Aim of the task> In the records below, find the line containing "buffer size of 5.", then reproduce that line and every one after it to the end, exactly and alone.
***** Records provided *****
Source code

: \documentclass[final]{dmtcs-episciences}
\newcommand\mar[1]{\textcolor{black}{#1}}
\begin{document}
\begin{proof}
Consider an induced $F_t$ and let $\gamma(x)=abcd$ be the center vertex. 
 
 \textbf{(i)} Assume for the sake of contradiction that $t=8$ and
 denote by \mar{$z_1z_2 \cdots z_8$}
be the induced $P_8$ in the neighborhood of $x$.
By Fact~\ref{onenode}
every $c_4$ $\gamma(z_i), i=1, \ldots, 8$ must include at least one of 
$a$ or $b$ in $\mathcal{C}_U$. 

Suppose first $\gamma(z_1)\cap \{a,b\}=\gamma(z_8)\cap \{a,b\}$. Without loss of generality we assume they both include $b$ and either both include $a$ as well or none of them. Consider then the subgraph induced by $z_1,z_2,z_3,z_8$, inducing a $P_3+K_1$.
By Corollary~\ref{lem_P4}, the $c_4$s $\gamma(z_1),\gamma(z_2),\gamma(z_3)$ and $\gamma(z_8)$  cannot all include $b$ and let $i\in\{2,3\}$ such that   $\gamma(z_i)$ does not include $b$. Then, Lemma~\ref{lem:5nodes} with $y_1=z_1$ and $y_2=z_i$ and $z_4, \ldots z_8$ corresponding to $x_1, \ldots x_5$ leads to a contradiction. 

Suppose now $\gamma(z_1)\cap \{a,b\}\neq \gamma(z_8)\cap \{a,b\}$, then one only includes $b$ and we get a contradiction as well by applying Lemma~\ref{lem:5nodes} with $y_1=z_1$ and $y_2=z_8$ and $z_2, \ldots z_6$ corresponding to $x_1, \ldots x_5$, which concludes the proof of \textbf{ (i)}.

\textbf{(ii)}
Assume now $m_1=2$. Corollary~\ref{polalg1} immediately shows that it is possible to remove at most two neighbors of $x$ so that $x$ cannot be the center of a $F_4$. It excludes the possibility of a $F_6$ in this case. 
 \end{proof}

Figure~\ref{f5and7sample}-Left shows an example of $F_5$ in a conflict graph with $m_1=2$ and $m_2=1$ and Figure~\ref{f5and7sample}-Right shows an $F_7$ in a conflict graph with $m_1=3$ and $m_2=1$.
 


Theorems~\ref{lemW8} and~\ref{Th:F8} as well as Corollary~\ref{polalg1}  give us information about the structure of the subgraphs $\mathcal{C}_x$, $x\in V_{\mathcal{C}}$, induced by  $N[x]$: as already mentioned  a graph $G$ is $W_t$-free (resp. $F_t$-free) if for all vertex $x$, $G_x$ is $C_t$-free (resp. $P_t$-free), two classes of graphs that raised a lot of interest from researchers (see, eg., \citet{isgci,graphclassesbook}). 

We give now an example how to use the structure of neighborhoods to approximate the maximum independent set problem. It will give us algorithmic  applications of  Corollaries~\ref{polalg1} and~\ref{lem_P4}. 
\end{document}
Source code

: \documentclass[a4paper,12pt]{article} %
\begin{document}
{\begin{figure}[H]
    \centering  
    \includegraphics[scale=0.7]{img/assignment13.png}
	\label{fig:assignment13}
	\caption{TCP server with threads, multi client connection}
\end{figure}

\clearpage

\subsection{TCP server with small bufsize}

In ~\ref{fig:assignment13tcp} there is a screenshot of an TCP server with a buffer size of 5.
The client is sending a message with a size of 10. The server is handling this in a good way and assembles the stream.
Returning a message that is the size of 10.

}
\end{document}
*****
Reply>
In ~\ref{fig:assignment13tcp} there is a screenshot of an TCP server with a buffer size of 5.
The client is sending a message with a size of 10. The server is handling this in a good way and assembles the stream.
Returning a message that is the size of 10.

}
\end{document}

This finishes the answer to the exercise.